Gov. David Paterson on Monday urged lawmakers to legalize same-sex marriage in New York, calling it "an issue that touches on the very core of our citizenship."
His request raises the hopes of gay advocates who suffered a major defeat in Maine when voters repealed that state's same-sex-marriage law last week.
In New York City, Christine Quinn, the openly gay council speaker, quickly weighed in by offering an impassioned plea for the state Senate to pass a bill legalizing same-sex marriage.
In a rare midyear address to a joint session of the Legislature, the Democrat singled out his gay marriage proposal in a lengthy agenda for Tuesday's extraordinary session that will mostly be devoted to addressing the state's $3.2 billion budget deficit.
"It is an issue that in many ways speaks to the very foundation of our democracy," Paterson said of gay marriage. "I would like it addressed as immediately as possible, because justice delayed is justice denied. I am asking the members of the New York state Senate on both sides of the aisles to take up and pass the marriage equality legislation this week."
It was the only time his 15-minute address was interrupted by applause, but it was only a smattering, with perhaps half the legislators refusing to clap.
However, in a signal that usually indicates progress in negotiations in Albany, Paterson changed his time frame for adoption from Tuesday, the only day so far he called the Legislature into extraordinary session, to sometime this week.
Then Paterson made a personal plea, following his framing of the issue a year ago as a civil right, and his recent promise to have the bill passed and signed into law by the end of the year.
The Rev. Jason McGuire of New Yorkers for Constitutional Freedoms said Tuesday's results in Maine have shown even moderate Republicans that they can't afford to back the measure going into the 2010 elections. He said the group is confident they have 35 or 36 senators opposed to the measure, which would block passage in the 62-seat house.
"God established marriage and I don't think the state has a right to redefine it," McGuire said. But he said the concern is really about children, who need to learn from mothers and fathers.
"Marriage is never about two people. It's about future generations," he said. "It does affect what's good for society as a whole."

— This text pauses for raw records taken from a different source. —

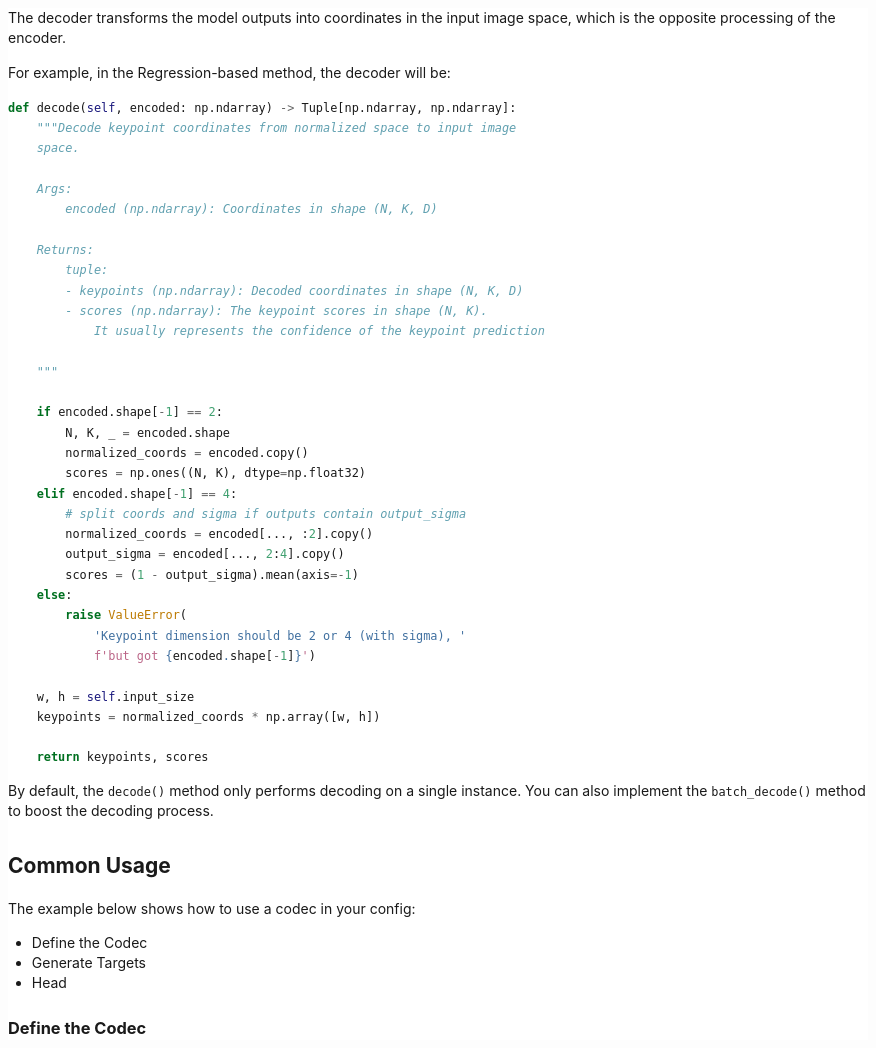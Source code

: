 The decoder transforms the model outputs into coordinates in the input image space, which is the opposite processing of the encoder.

For example, in the Regression-based method, the decoder will be:

```Python
def decode(self, encoded: np.ndarray) -> Tuple[np.ndarray, np.ndarray]:
    """Decode keypoint coordinates from normalized space to input image
    space.

    Args:
        encoded (np.ndarray): Coordinates in shape (N, K, D)

    Returns:
        tuple:
        - keypoints (np.ndarray): Decoded coordinates in shape (N, K, D)
        - scores (np.ndarray): The keypoint scores in shape (N, K).
            It usually represents the confidence of the keypoint prediction

    """

    if encoded.shape[-1] == 2:
        N, K, _ = encoded.shape
        normalized_coords = encoded.copy()
        scores = np.ones((N, K), dtype=np.float32)
    elif encoded.shape[-1] == 4:
        # split coords and sigma if outputs contain output_sigma
        normalized_coords = encoded[..., :2].copy()
        output_sigma = encoded[..., 2:4].copy()
        scores = (1 - output_sigma).mean(axis=-1)
    else:
        raise ValueError(
            'Keypoint dimension should be 2 or 4 (with sigma), '
            f'but got {encoded.shape[-1]}')

    w, h = self.input_size
    keypoints = normalized_coords * np.array([w, h])

    return keypoints, scores
```

By default, the `decode()` method only performs decoding on a single instance. You can also implement the `batch_decode()` method to boost the decoding process.

## Common Usage

The example below shows how to use a codec in your config:

- Define the Codec
- Generate Targets
- Head

### Define the Codec
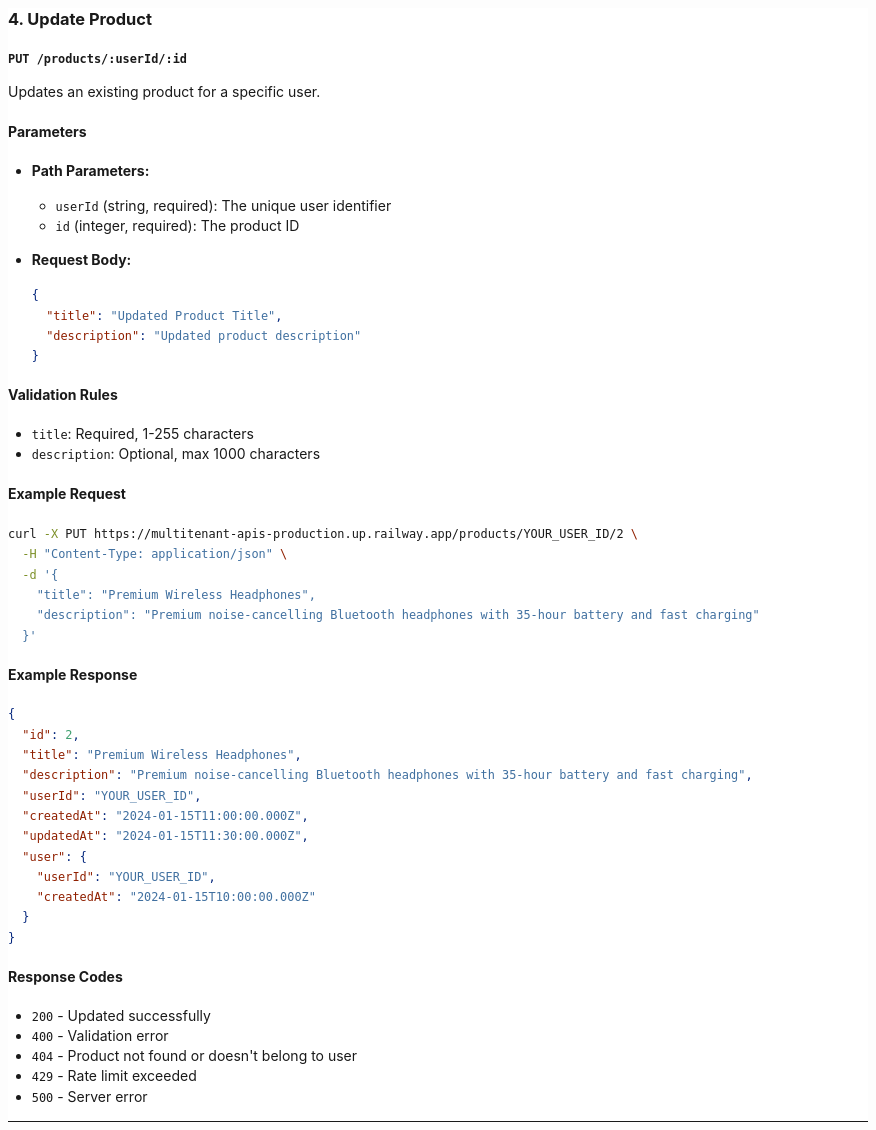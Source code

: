 
### 4. Update Product

**`PUT /products/:userId/:id`**

Updates an existing product for a specific user.

#### Parameters
- **Path Parameters:**
  - `userId` (string, required): The unique user identifier
  - `id` (integer, required): The product ID

- **Request Body:**
  ```json
  {
    "title": "Updated Product Title",
    "description": "Updated product description"
  }
  ```

#### Validation Rules
- `title`: Required, 1-255 characters
- `description`: Optional, max 1000 characters

#### Example Request
```bash
curl -X PUT https://multitenant-apis-production.up.railway.app/products/YOUR_USER_ID/2 \
  -H "Content-Type: application/json" \
  -d '{
    "title": "Premium Wireless Headphones",
    "description": "Premium noise-cancelling Bluetooth headphones with 35-hour battery and fast charging"
  }'
```

#### Example Response
```json
{
  "id": 2,
  "title": "Premium Wireless Headphones",
  "description": "Premium noise-cancelling Bluetooth headphones with 35-hour battery and fast charging",
  "userId": "YOUR_USER_ID",
  "createdAt": "2024-01-15T11:00:00.000Z",
  "updatedAt": "2024-01-15T11:30:00.000Z",
  "user": {
    "userId": "YOUR_USER_ID",
    "createdAt": "2024-01-15T10:00:00.000Z"
  }
}
```

#### Response Codes
- `200` - Updated successfully
- `400` - Validation error
- `404` - Product not found or doesn't belong to user
- `429` - Rate limit exceeded
- `500` - Server error

---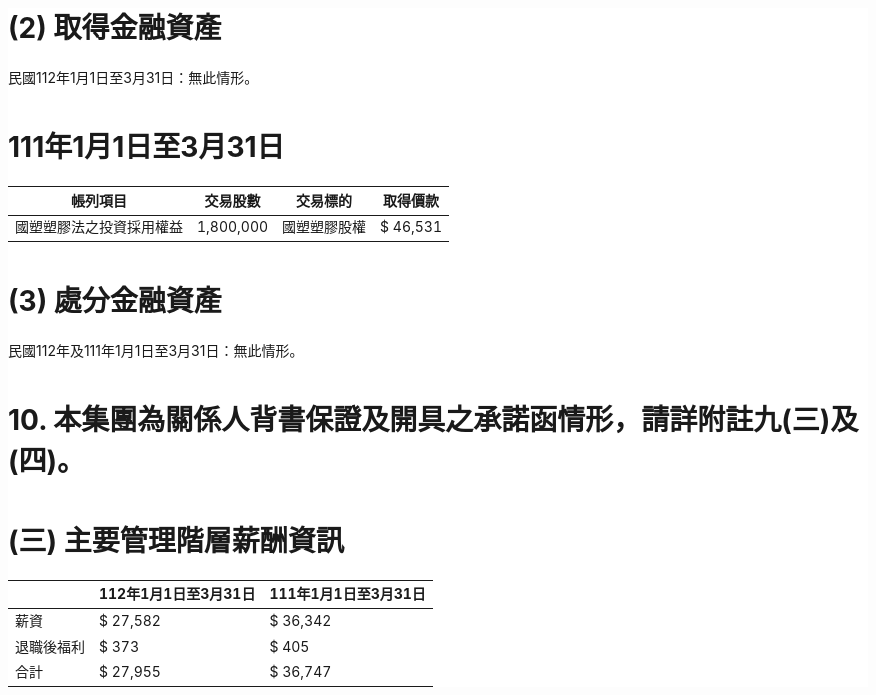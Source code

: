 # (2) 取得金融資產

民國112年1月1日至3月31日：無此情形。

# 111年1月1日至3月31日

|帳列項目|交易股數|交易標的|取得價款|
|---|---|---|---|
|國塑塑膠法之投資採用權益|1,800,000|國塑塑膠股權|$ 46,531|

# (3) 處分金融資產

民國112年及111年1月1日至3月31日：無此情形。

# 10. 本集團為關係人背書保證及開具之承諾函情形，請詳附註九(三)及(四)。

# (三) 主要管理階層薪酬資訊

| |112年1月1日至3月31日|111年1月1日至3月31日|
|---|---|---|
|薪資|$ 27,582|$ 36,342|
|退職後福利|$ 373|$ 405|
|合計|$ 27,955|$ 36,747|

Already passed in the Democrat-led Assembly, the measure wasn't brought to the floor in the spring because there weren't enough votes in the 32-30 Democratic majority to pass it. A few Democrats opposed the bill on religious grounds. Paterson changed that by putting the bill in his proclamation for Tuesday's extraordinary session. However, Paterson can't compel lawmakers to vote.
Now Republican leader Dean Skelos has released his members to vote as they see fit, without the usual bloc voting of the GOP.
"I think a lot of senators woke up this morning and realized a vote on marriage equality is real and could come tomorrow," said Empire State Pride Agenda Executive Director Alan Van Capelle on Monday. "I believe, when this comes to the floor, these individuals will not be able to vote against their friends and their family."
"Now is the time for them to stand up and be counted," he said. "All eyes are on Albany."
Meanwhile, the Democrat-led Senate continues to oppose Paterson's deficit-fighting proposal, pitching its own plan that avoids painful cuts. The powerful health care lobby praised the ideas as innovative, but Paterson's budget office called them gimmickry.
AP Writer Valerie Bauman contributed to this report from Albany.